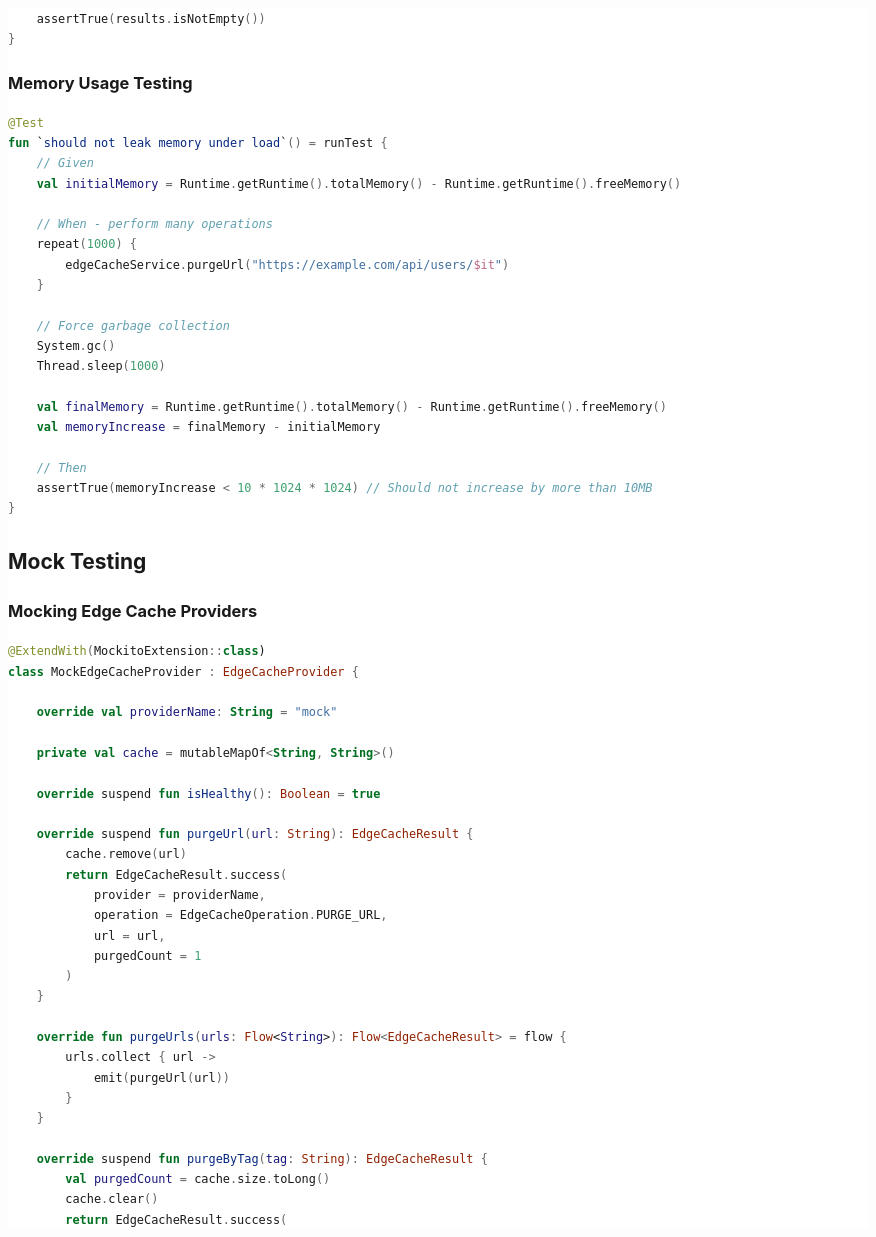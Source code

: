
 ```kotlin
    assertTrue(results.isNotEmpty())
}
```

### Memory Usage Testing

```kotlin
@Test
fun `should not leak memory under load`() = runTest {
    // Given
    val initialMemory = Runtime.getRuntime().totalMemory() - Runtime.getRuntime().freeMemory()

    // When - perform many operations
    repeat(1000) {
        edgeCacheService.purgeUrl("https://example.com/api/users/$it")
    }

    // Force garbage collection
    System.gc()
    Thread.sleep(1000)

    val finalMemory = Runtime.getRuntime().totalMemory() - Runtime.getRuntime().freeMemory()
    val memoryIncrease = finalMemory - initialMemory

    // Then
    assertTrue(memoryIncrease < 10 * 1024 * 1024) // Should not increase by more than 10MB
}
```

## Mock Testing

### Mocking Edge Cache Providers

```kotlin
@ExtendWith(MockitoExtension::class)
class MockEdgeCacheProvider : EdgeCacheProvider {

    override val providerName: String = "mock"

    private val cache = mutableMapOf<String, String>()

    override suspend fun isHealthy(): Boolean = true

    override suspend fun purgeUrl(url: String): EdgeCacheResult {
        cache.remove(url)
        return EdgeCacheResult.success(
            provider = providerName,
            operation = EdgeCacheOperation.PURGE_URL,
            url = url,
            purgedCount = 1
        )
    }

    override fun purgeUrls(urls: Flow<String>): Flow<EdgeCacheResult> = flow {
        urls.collect { url ->
            emit(purgeUrl(url))
        }
    }

    override suspend fun purgeByTag(tag: String): EdgeCacheResult {
        val purgedCount = cache.size.toLong()
        cache.clear()
        return EdgeCacheResult.success(
```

Task to carry out —
When a line in the records above contains the word "totalMemory", copy it.

Exercise result —
    val initialMemory = Runtime.getRuntime().totalMemory() - Runtime.getRuntime().freeMemory()
    val finalMemory = Runtime.getRuntime().totalMemory() - Runtime.getRuntime().freeMemory()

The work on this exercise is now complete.